The winner is TPI Composites, a Rhode Island-based manufacturer of components for wind power generation. TPI filed its third-quarter report at 4:41 p.m. on Wednesday, Nov. 9. Fourteen minutes later came the quarterly report for Adeptus Health, a healthcare company that operates emergency rooms in Texas and Colorado.

Both companies included mention of Donald Trump’s election victory the night before in their discussion of risk factors. Both also viewed Trump’s election as a negative.

TPI warned that Trump’s promises to curb clean-power initiatives could undercut demand for its products. The company named the Production Tax Credit for Renewable Energy and the Clean Power Program, both of which might be vulnerable under a Trump Administration and Republican Congress. The exact language:

If President-elect Trump and/or the United States Congress take action or publicly speak out about the need to eliminate or further reduce the PTC, the Clean Power Plan or other legislation, regulations and incentives supporting wind energy, such actions may result in a decrease in demand for wind energy in the United States and other geographical markets and may materially harm our business, financial condition and results of operations.
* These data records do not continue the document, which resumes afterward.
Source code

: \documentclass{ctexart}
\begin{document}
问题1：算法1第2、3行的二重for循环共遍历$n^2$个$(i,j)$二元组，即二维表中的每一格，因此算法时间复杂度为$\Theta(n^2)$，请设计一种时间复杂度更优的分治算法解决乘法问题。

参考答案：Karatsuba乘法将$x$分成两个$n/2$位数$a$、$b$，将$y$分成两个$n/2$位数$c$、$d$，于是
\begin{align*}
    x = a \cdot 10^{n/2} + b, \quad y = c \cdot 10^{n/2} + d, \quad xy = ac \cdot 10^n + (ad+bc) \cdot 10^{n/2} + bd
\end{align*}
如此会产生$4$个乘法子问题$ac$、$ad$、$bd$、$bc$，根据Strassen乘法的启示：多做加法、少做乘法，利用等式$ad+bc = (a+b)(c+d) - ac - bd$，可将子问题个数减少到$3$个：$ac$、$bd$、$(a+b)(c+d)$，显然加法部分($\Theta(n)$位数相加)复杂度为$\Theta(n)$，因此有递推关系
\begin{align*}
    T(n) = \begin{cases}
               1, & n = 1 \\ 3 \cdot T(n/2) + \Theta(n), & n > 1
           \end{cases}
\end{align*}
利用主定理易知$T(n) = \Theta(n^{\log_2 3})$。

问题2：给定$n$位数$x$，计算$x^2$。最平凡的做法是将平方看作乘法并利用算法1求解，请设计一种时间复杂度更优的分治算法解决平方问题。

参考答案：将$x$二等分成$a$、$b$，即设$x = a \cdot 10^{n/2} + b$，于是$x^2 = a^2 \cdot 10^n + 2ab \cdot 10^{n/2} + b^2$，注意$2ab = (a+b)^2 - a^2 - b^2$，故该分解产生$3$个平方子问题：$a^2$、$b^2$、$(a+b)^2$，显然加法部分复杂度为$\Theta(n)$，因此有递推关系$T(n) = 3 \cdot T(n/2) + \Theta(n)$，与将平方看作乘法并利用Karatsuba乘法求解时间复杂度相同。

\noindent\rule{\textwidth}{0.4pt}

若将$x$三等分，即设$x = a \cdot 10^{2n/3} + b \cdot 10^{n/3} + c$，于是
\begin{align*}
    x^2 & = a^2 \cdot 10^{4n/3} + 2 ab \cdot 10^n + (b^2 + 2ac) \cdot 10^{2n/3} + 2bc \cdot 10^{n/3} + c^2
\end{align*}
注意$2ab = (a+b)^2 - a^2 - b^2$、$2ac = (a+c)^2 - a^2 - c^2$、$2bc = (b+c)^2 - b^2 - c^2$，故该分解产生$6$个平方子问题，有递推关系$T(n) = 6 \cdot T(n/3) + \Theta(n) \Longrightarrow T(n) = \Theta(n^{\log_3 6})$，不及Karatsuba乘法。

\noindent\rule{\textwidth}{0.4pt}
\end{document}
Meanwhile, Adeptus warned that the looming repeal or reform of Obamacare (formally known as the Patient Protection and Affordable Care Act, or PPACA) will mean something for company, even if it doesn’t know exactly what:

It is possible that following the inauguration of President-elect Trump on January 20, 2017, legislation will be introduced and passed by the Republican-controlled Congress repealing the PPACA in whole or in part and signed into law by President Trump, consistent with statements made by him during his presidential campaign indicating his intention to do so within a short time following his inauguration … we cannot quantify or predict with any certainty the likely impact of the PPACA or its repeal on our business model, prospects, financial condition or results of operations.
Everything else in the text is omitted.